グリエルモの与那城敬はノーブルで格好良い声が魅力でしょうか。もう少し思い切った表現が出来るとさらに魅力が増すような気がします。まだ非常に若い歌手ですので今後の成長に期待したいと思います。グリエルモのような役柄よりも、よりヒロイックな役柄のほうが合うような気もします・・・。フェランドの小貫岩夫は残念ながら不調だった様子。甘い声で魅了したりする部分もあるのですが、高音を中心にピッチがぶら下がって安定感に欠けていたように思います。ドン・アルフォンソの佐藤泰弘は序盤ピッチが安定せず、重唱ではやや辛かった・・・。しかし、徐々に調子を取り戻して張りのある歌声を披露。年増の指南役というよりは、少し上の兄貴という感じのアルフォンソを好演していました。
ヴェロ指揮する東京フィルは基本的なアプローチはAキャスト公演と変わりませんが、美しい音色と良好なアンサンブルですが響きが先週よりまろやか。キャストの違い故でしょうか、やや存在感を抑えたサポートになっていました。第2幕は歌唱も充実してきていましたので、増田のり子や田村由貴絵のアリアではもっと存在感を出して絡んでも良かったかもしれません。

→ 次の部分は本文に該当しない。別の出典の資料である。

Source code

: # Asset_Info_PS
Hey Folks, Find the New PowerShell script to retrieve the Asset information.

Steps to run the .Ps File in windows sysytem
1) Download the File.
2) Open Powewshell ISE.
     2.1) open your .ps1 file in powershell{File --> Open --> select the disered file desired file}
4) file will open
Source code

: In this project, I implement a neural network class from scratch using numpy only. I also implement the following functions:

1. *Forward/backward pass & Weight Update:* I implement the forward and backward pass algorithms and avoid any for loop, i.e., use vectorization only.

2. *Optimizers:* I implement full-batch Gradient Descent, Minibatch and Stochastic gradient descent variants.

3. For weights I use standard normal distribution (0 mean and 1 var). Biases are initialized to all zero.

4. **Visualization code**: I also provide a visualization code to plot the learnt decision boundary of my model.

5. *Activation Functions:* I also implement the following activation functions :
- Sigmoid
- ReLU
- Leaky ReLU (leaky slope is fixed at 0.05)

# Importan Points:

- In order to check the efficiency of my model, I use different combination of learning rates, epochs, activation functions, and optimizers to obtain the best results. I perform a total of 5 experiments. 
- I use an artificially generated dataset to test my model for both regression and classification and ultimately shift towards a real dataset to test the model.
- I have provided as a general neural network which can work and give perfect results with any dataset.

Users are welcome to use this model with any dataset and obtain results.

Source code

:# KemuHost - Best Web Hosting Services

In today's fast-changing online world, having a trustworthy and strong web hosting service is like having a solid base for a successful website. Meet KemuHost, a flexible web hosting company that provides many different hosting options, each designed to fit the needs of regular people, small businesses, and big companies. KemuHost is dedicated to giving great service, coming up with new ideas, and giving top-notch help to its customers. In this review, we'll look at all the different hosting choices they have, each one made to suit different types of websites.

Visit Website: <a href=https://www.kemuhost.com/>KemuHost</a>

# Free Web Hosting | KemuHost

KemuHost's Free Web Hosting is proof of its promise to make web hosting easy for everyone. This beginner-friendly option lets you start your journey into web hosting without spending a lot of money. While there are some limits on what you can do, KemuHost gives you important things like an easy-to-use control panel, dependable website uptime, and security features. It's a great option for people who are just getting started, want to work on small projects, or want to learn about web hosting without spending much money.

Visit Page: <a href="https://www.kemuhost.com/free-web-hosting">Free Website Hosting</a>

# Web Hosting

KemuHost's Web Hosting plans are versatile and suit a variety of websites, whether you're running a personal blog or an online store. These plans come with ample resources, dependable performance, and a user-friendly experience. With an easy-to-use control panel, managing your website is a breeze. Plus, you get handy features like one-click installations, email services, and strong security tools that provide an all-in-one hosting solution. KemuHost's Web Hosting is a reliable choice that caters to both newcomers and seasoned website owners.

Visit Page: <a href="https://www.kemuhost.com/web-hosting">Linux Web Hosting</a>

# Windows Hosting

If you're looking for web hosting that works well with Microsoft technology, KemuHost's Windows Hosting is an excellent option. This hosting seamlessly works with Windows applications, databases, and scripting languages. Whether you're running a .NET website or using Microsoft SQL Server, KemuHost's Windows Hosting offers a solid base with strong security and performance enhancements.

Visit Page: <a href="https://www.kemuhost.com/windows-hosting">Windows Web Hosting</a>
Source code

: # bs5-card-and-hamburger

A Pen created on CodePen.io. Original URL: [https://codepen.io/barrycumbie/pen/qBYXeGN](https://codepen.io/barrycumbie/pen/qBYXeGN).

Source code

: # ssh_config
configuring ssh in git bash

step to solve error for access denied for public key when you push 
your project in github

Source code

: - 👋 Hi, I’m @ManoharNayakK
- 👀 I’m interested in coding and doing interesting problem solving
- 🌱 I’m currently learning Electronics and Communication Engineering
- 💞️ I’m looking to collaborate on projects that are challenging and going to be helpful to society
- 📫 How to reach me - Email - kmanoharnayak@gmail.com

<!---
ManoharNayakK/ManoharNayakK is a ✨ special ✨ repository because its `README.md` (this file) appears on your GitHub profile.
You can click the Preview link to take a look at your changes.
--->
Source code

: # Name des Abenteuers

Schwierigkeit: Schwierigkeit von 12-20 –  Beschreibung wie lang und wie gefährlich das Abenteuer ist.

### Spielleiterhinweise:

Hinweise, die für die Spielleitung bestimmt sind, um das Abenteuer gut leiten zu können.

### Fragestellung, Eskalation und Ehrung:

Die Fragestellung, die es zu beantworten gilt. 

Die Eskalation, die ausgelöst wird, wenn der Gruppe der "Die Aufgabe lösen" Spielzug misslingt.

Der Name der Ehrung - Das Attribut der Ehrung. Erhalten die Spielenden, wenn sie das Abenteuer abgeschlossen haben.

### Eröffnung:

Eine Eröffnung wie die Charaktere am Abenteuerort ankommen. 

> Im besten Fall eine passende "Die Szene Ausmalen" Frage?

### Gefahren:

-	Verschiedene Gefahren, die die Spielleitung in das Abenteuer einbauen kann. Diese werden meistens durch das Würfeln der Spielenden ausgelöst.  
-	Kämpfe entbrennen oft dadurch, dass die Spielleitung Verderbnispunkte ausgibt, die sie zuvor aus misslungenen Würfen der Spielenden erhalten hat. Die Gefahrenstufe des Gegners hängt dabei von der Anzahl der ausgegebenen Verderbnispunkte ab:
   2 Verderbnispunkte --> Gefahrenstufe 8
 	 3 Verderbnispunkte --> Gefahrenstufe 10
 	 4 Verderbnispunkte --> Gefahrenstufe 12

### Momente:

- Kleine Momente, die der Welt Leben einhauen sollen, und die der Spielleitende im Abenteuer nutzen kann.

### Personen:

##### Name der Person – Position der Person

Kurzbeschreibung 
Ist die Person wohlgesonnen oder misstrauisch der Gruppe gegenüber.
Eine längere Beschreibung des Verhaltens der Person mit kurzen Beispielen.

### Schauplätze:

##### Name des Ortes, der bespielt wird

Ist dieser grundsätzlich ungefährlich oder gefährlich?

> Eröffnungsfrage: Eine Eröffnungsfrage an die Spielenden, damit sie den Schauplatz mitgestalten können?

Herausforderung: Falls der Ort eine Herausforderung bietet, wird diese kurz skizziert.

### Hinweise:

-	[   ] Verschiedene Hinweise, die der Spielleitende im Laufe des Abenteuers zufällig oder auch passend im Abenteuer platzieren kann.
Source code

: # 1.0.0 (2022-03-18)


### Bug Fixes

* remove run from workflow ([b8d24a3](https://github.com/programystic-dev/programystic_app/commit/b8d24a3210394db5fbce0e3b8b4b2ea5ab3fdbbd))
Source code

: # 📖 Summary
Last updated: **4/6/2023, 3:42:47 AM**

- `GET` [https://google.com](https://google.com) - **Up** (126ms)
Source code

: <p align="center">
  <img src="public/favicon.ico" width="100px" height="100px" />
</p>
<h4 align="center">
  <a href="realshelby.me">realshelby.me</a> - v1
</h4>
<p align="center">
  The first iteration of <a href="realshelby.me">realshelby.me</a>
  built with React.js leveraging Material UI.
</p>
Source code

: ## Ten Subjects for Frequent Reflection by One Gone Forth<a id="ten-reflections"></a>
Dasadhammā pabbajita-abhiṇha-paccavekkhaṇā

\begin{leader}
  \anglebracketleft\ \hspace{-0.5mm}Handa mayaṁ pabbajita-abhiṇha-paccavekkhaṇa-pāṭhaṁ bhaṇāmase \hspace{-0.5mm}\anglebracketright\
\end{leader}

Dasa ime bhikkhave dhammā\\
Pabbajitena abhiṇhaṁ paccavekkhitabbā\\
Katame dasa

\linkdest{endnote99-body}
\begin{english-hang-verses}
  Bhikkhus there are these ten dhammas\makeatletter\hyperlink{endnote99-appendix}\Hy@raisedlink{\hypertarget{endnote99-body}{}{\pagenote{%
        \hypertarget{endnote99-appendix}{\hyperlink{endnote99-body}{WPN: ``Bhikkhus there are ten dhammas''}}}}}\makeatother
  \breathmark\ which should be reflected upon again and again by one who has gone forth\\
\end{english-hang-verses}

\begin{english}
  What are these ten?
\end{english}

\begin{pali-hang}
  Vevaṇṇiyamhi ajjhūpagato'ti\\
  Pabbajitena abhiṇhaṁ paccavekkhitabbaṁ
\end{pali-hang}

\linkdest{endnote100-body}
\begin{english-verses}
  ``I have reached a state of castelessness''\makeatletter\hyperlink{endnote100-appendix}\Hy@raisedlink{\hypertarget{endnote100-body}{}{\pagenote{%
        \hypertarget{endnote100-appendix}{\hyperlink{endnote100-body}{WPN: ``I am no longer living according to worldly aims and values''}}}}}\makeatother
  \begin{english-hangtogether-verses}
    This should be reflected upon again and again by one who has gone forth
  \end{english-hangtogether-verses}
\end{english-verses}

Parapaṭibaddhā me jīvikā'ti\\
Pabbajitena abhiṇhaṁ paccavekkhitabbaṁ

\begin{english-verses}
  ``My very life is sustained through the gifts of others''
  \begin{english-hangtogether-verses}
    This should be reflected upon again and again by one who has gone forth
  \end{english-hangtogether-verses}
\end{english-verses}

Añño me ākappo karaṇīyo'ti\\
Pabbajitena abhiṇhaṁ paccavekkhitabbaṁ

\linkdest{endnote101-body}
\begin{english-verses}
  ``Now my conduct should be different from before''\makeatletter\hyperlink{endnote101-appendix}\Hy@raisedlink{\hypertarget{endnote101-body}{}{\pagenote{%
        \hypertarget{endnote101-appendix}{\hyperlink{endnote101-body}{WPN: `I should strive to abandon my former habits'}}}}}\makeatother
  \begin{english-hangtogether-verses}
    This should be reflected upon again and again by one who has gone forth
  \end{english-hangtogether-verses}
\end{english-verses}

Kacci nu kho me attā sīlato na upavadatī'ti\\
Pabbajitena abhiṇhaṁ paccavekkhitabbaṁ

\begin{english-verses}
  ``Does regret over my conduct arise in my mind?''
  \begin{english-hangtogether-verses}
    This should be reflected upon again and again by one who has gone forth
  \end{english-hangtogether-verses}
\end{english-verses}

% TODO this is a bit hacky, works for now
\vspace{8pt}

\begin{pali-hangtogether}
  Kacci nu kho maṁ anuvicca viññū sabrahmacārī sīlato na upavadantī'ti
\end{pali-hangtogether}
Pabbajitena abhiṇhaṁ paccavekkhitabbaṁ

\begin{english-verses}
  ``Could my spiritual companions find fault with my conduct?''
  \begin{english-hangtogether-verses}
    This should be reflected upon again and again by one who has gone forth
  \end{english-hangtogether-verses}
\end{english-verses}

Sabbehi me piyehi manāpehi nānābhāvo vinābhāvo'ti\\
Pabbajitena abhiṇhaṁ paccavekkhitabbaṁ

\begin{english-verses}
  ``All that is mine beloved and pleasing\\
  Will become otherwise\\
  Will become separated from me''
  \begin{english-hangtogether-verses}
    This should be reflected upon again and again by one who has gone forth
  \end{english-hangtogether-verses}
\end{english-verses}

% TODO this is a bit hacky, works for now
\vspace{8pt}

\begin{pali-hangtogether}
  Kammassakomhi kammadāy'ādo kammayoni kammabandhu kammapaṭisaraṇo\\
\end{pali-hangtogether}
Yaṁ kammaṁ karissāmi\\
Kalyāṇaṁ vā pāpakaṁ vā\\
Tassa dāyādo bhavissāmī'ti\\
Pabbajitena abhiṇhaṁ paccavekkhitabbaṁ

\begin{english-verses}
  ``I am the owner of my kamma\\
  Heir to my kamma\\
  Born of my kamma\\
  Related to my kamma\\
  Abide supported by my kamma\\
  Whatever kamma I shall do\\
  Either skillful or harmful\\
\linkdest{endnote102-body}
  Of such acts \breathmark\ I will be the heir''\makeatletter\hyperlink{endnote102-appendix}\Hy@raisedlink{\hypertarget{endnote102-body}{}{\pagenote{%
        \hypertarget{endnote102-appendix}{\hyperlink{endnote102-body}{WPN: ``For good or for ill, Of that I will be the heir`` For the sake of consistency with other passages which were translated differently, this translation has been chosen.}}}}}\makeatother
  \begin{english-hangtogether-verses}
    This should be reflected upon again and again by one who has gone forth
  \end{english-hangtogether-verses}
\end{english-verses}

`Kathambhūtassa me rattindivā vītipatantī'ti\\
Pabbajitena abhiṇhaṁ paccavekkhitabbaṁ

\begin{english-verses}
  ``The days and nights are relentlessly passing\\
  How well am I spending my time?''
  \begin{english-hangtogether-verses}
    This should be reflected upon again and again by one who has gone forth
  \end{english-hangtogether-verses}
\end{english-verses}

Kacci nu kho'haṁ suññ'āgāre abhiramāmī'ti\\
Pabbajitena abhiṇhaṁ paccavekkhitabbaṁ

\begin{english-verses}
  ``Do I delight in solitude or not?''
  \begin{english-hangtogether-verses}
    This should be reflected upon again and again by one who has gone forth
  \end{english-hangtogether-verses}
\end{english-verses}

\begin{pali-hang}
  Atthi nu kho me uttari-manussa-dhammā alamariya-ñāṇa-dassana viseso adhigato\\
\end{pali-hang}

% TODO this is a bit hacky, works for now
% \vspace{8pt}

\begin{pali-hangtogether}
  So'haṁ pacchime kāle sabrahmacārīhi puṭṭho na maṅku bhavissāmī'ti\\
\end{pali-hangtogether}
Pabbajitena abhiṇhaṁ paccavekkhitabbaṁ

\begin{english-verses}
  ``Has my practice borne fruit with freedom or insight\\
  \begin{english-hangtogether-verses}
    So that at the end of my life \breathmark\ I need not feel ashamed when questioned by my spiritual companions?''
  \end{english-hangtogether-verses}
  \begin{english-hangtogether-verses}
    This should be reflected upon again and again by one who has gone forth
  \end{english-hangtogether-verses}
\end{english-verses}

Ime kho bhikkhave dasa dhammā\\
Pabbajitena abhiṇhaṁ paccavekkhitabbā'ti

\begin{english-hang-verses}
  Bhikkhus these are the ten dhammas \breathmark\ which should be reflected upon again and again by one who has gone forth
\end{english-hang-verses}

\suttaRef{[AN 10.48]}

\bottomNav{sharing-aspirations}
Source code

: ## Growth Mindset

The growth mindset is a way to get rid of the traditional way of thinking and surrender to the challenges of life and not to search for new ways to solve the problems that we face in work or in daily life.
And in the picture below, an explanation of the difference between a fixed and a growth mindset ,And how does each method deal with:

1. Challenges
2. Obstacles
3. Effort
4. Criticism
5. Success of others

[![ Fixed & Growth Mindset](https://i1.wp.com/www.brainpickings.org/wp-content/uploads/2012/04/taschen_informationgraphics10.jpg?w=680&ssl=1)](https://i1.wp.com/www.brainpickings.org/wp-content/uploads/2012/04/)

今回は両キャストの公演に接しましたが、宮本亜門演出らしい活気はAキャストのほうが優れていたように聴きました。Bキャストは活気は控えめだったかもしれないけれども、音楽の充実を優先していたように思います。特に、第2幕後半の歌手達の充実ぶりは素晴らしいものでした。josquin的にはAキャストの方が良かったかなと思います。
フィガロは今年9月に再演されましたが、このコジも再演を期待したいものです。可能であればホーネックの二期会再登場で・・・。